Comprender es el paso siguiente. Para poder guiar a nuestros hijos primero debemos empatizar con lo que significa el mundo digital para ellos. En vez de descartar sus videojuegos como “tonterías”, intentemos ver lo que ellos ven: la emoción de una aventura, el orgullo de ganar un torneo online, la amistad genuina que puede haber al otro lado del chat. Muchos padres descubren, al sentarse a jugar con sus hijos, que estos tienen todo un universo que vale la pena explorar juntos. De hecho, expertos en crianza digital sugieren a los progenitores jugar con sus hijos y dejar que sean ellos quienes nos enseñen cómo funciona su juego favorito. Ese gesto de interés abre puentes de comunicación enormes. El niño siente: “Mamá entiende por qué me gusta, papá se interesa en mi mundo”. Desde ahí, nuestras recomendaciones tendrán mucho más peso. Si luego le decimos “veo que la estás pasando bien, pero ya llevas dos horas, ¿qué tal si descansas?”, es más probable que coopere, porque sabe que no queremos privarlo de algo valioso, sino proteger su bienestar.
Por último, acompañar.
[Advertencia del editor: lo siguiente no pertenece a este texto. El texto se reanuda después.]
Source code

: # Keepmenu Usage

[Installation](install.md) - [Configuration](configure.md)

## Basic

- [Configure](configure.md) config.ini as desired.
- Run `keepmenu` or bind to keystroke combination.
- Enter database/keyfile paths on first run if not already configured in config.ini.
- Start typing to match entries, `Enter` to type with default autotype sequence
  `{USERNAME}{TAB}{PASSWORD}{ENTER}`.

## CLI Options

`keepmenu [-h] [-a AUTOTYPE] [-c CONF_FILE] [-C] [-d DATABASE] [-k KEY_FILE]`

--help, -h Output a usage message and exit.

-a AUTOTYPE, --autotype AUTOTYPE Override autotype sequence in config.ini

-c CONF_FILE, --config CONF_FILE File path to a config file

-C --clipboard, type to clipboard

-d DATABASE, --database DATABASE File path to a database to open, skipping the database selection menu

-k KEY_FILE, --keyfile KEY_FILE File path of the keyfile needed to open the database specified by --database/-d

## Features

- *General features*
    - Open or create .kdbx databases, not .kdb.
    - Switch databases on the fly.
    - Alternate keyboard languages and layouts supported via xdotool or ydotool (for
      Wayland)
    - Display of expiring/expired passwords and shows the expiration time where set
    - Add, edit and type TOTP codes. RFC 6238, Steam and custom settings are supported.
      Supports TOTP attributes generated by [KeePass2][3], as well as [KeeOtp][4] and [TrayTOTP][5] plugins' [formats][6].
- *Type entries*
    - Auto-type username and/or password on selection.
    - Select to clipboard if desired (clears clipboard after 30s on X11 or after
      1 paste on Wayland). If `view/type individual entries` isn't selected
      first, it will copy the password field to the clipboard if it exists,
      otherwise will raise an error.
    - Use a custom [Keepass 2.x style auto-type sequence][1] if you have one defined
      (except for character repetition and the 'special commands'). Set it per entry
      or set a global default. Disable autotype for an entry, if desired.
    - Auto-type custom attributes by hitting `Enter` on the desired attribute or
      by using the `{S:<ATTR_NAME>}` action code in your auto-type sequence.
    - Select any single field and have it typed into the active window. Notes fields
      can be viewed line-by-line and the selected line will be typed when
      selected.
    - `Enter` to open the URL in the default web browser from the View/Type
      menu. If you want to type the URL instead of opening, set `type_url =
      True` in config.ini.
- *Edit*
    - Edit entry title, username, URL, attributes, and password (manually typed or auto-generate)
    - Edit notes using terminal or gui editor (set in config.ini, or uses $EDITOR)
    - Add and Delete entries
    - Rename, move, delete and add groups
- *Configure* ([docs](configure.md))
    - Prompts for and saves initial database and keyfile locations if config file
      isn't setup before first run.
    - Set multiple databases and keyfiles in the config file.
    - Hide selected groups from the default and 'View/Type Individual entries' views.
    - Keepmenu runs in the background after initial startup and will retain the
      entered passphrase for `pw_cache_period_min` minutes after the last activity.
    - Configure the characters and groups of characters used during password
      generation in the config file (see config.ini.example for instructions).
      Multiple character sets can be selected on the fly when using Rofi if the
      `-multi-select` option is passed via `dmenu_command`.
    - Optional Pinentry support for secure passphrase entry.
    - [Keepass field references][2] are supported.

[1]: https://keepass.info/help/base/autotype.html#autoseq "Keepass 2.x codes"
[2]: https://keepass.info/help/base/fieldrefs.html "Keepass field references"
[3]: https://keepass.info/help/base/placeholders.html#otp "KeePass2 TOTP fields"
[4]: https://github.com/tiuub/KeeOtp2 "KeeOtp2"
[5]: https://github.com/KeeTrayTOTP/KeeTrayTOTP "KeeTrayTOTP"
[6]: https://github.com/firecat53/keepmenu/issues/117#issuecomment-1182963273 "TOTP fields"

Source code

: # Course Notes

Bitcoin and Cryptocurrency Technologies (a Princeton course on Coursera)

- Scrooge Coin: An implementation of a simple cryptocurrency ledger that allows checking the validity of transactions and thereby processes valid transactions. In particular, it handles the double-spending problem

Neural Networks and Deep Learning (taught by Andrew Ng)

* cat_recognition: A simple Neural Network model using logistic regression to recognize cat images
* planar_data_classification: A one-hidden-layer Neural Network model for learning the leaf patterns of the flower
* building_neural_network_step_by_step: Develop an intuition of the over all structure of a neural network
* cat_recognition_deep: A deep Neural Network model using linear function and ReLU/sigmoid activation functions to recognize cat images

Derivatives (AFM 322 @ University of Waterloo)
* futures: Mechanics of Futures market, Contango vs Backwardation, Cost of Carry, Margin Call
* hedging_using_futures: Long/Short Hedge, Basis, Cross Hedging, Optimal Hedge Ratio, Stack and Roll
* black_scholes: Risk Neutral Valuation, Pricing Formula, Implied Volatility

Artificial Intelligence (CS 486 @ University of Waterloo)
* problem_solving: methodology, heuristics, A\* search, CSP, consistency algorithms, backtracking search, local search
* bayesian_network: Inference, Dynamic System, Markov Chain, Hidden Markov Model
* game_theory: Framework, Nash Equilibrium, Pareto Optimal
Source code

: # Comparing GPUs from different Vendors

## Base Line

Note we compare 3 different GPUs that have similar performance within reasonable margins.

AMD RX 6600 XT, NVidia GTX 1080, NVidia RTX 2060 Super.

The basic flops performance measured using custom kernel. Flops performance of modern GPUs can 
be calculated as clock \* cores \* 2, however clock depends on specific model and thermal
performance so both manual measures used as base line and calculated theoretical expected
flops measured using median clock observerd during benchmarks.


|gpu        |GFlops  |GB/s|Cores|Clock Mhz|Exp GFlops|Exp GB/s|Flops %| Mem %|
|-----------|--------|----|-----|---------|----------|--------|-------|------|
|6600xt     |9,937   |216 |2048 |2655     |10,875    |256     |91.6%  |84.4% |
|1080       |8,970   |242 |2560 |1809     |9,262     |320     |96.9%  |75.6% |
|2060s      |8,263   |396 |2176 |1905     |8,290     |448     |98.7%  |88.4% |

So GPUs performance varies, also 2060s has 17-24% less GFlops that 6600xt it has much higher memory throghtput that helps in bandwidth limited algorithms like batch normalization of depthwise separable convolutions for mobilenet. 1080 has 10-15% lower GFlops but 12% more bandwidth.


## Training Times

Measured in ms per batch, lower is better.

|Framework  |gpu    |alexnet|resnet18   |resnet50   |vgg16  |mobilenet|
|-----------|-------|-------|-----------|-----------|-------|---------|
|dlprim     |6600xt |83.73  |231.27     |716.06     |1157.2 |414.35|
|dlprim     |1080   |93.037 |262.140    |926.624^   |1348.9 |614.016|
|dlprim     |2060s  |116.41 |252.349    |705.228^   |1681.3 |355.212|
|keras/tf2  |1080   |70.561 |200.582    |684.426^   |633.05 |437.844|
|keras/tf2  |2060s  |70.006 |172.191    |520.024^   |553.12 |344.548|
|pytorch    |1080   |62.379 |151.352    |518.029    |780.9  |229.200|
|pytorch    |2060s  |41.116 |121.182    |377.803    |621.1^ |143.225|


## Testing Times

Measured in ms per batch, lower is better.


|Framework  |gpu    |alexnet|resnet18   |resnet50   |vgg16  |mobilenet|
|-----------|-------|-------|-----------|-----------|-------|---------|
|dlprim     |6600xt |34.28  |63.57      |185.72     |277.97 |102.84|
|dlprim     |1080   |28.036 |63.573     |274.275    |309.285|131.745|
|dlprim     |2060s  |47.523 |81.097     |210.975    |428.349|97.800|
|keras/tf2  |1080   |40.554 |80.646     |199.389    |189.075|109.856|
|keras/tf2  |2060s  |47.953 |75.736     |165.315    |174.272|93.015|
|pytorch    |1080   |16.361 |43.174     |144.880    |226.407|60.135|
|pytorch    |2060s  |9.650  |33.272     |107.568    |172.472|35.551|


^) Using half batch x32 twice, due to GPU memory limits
No se trata solo de vigilar, sino de estar presentes como guías en su vida digital. Acompañar es conversar regularmente sobre lo que hacen en línea, preguntarles qué fue lo mejor y lo peor de su día en el juego, conocer a sus amigos virtuales (quizá incluso conversar con los padres de esos otros niños si es posible). Implica también enseñarles a equilibrar: recordarles amorosamente la importancia de otras actividades —salir a andar en bicicleta, invitar a un amigo a casa, pintar, tocar un instrumento—, mostrarles que entendemos la emoción de jugar en línea pero que el mundo real también ofrece experiencias enriquecedoras.
Es crucial predicar con el ejemplo:
si el niño nos ve también a nosotros pegados al teléfono todo el día, el mensaje pierde fuerza.
En resumen, la socialización a través de videojuegos en línea es un fenómeno complejo y creciente. Como profesional y como padre, veo en él tanto un terreno fértil de oportunidades (creatividad, amistad, aprendizaje) como un campo minado de desafíos (aislamiento, ansiedad, brechas en habilidades sociales). No podemos meter a nuestros hijos en una burbuja ajena a la era digital, pero sí podemos ser sus compañeros de viaje en este mundo virtual que para ellos es real en muchos sentidos.
Observemos con ojos atentos pero sin alarmismo desmedido. Comprendamos desde la empatía, poniéndonos en su lugar y actualizándonos en lo que les interesa. Y acompañemos con amor firme: poniendo límites cuando haga falta, tendiendo puentes entre lo online y lo offline, y asegurándonos de que nuestros niños sepan que, más allá de cualquier pantalla, aquí estamos listos para jugar el juego de la vida juntos.